## Records from a dataset
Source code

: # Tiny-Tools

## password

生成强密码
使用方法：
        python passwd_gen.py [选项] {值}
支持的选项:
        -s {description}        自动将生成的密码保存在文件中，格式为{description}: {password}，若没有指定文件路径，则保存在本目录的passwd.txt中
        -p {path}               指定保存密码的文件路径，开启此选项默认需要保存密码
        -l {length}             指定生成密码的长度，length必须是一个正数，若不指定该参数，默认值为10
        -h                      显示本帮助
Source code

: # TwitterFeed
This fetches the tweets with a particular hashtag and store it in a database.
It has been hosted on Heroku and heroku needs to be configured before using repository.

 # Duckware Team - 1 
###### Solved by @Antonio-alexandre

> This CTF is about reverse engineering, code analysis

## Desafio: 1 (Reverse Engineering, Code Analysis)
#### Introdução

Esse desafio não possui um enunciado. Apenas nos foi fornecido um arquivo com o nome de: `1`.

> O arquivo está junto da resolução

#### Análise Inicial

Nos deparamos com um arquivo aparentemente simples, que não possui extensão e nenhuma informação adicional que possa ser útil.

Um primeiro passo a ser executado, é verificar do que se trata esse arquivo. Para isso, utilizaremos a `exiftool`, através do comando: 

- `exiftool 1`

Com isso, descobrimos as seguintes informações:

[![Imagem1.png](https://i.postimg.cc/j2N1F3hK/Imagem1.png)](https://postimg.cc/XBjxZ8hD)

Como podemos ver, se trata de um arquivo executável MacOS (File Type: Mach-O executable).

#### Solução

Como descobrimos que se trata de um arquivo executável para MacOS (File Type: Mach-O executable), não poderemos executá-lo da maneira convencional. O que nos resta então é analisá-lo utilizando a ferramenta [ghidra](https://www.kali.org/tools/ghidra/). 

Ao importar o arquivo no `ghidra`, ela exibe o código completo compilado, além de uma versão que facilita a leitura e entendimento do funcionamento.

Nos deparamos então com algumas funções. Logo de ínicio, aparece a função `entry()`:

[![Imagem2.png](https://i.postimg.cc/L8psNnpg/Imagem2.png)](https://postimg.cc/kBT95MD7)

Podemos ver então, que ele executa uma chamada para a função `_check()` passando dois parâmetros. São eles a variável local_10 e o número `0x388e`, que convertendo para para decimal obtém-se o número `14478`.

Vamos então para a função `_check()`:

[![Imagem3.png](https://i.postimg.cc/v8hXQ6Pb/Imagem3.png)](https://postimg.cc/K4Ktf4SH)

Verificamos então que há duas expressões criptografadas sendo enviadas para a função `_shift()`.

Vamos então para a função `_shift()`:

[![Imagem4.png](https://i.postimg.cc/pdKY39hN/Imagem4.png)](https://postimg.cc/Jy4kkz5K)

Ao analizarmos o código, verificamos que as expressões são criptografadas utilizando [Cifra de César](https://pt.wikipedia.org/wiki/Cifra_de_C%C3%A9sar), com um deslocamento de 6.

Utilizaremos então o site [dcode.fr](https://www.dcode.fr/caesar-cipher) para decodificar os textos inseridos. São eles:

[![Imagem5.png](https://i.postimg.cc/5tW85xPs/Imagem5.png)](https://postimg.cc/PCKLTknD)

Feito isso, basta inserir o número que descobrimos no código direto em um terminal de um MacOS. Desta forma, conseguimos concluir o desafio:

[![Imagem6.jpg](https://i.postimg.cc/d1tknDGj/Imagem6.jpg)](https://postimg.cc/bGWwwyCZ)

## Work order
Your task is to output all of the data above word for word.

## Written answer
Source code

: # Tiny-Tools

## password

生成强密码
使用方法：
        python passwd_gen.py [选项] {值}
支持的选项:
        -s {description}        自动将生成的密码保存在文件中，格式为{description}: {password}，若没有指定文件路径，则保存在本目录的passwd.txt中
        -p {path}               指定保存密码的文件路径，开启此选项默认需要保存密码
        -l {length}             指定生成密码的长度，length必须是一个正数，若不指定该参数，默认值为10
        -h                      显示本帮助
Source code

: # TwitterFeed
This fetches the tweets with a particular hashtag and store it in a database.
It has been hosted on Heroku and heroku needs to be configured before using repository.

 # Duckware Team - 1 
###### Solved by @Antonio-alexandre

> This CTF is about reverse engineering, code analysis

## Desafio: 1 (Reverse Engineering, Code Analysis)
#### Introdução

Esse desafio não possui um enunciado. Apenas nos foi fornecido um arquivo com o nome de: `1`.

> O arquivo está junto da resolução

#### Análise Inicial

Nos deparamos com um arquivo aparentemente simples, que não possui extensão e nenhuma informação adicional que possa ser útil.

Um primeiro passo a ser executado, é verificar do que se trata esse arquivo. Para isso, utilizaremos a `exiftool`, através do comando: 

- `exiftool 1`

Com isso, descobrimos as seguintes informações:

[![Imagem1.png](https://i.postimg.cc/j2N1F3hK/Imagem1.png)](https://postimg.cc/XBjxZ8hD)

Como podemos ver, se trata de um arquivo executável MacOS (File Type: Mach-O executable).

#### Solução

Como descobrimos que se trata de um arquivo executável para MacOS (File Type: Mach-O executable), não poderemos executá-lo da maneira convencional. O que nos resta então é analisá-lo utilizando a ferramenta [ghidra](https://www.kali.org/tools/ghidra/). 

Ao importar o arquivo no `ghidra`, ela exibe o código completo compilado, além de uma versão que facilita a leitura e entendimento do funcionamento.

Nos deparamos então com algumas funções. Logo de ínicio, aparece a função `entry()`:

[![Imagem2.png](https://i.postimg.cc/L8psNnpg/Imagem2.png)](https://postimg.cc/kBT95MD7)

Podemos ver então, que ele executa uma chamada para a função `_check()` passando dois parâmetros. São eles a variável local_10 e o número `0x388e`, que convertendo para para decimal obtém-se o número `14478`.

Vamos então para a função `_check()`:

[![Imagem3.png](https://i.postimg.cc/v8hXQ6Pb/Imagem3.png)](https://postimg.cc/K4Ktf4SH)

Verificamos então que há duas expressões criptografadas sendo enviadas para a função `_shift()`.

Vamos então para a função `_shift()`:

[![Imagem4.png](https://i.postimg.cc/pdKY39hN/Imagem4.png)](https://postimg.cc/Jy4kkz5K)

Ao analizarmos o código, verificamos que as expressões são criptografadas utilizando [Cifra de César](https://pt.wikipedia.org/wiki/Cifra_de_C%C3%A9sar), com um deslocamento de 6.

Utilizaremos então o site [dcode.fr](https://www.dcode.fr/caesar-cipher) para decodificar os textos inseridos. São eles:

[![Imagem5.png](https://i.postimg.cc/5tW85xPs/Imagem5.png)](https://postimg.cc/PCKLTknD)

Feito isso, basta inserir o número que descobrimos no código direto em um terminal de um MacOS. Desta forma, conseguimos concluir o desafio:

[![Imagem6.jpg](https://i.postimg.cc/d1tknDGj/Imagem6.jpg)](https://postimg.cc/bGWwwyCZ)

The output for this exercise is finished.